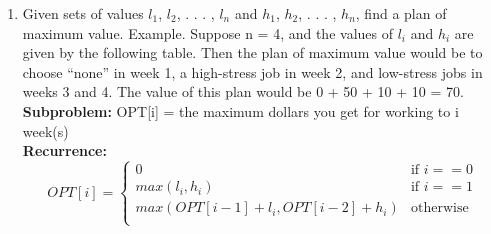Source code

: \documentclass[]{article}
\begin{document}
\begin{enumerate}
    \item Given sets of values $l_1$, $l_2$, . . . , $l_n$ and $h_1$, $h_2$, . . . , $h_n$, find a plan of maximum value. Example. Suppose n = 4, and the values of $l_i$ and $h_i$ are given by the following table. Then the plan of maximum value would be to choose “none” in week 1, a high-stress job in week 2, and low-stress jobs in weeks 3 and 4. The value of this plan would be 0 + 50 + 10 + 10 = 70.\\
\textbf{Subproblem:} OPT[i] = the maximum dollars you get for working to i week(s)\\
\textbf{Recurrence:} 
\begin{equation}
    OPT[i] = 
    \begin{cases}
    0 & \text{if } i == 0\\
    max(l_i, h_i) & \text{if } i == 1\\
    max(OPT[i-1] + l_i, OPT[i-2] + h_i) & \text{otherwise}\\
    \end{cases}
\end{equation}


\end{enumerate}
\end{document}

- [Your instructions]: Output every entry exactly. Pictures stay out.

- [Output for this exercise]:
Source code

: \documentclass[]{article}
\begin{document}
\begin{enumerate}
    \item Given sets of values $l_1$, $l_2$, . . . , $l_n$ and $h_1$, $h_2$, . . . , $h_n$, find a plan of maximum value. Example. Suppose n = 4, and the values of $l_i$ and $h_i$ are given by the following table. Then the plan of maximum value would be to choose “none” in week 1, a high-stress job in week 2, and low-stress jobs in weeks 3 and 4. The value of this plan would be 0 + 50 + 10 + 10 = 70.\\
\textbf{Subproblem:} OPT[i] = the maximum dollars you get for working to i week(s)\\
\textbf{Recurrence:} 
\begin{equation}
    OPT[i] = 
    \begin{cases}
    0 & \text{if } i == 0\\
    max(l_i, h_i) & \text{if } i == 1\\
    max(OPT[i-1] + l_i, OPT[i-2] + h_i) & \text{otherwise}\\
    \end{cases}
\end{equation}


\end{enumerate}
\end{document}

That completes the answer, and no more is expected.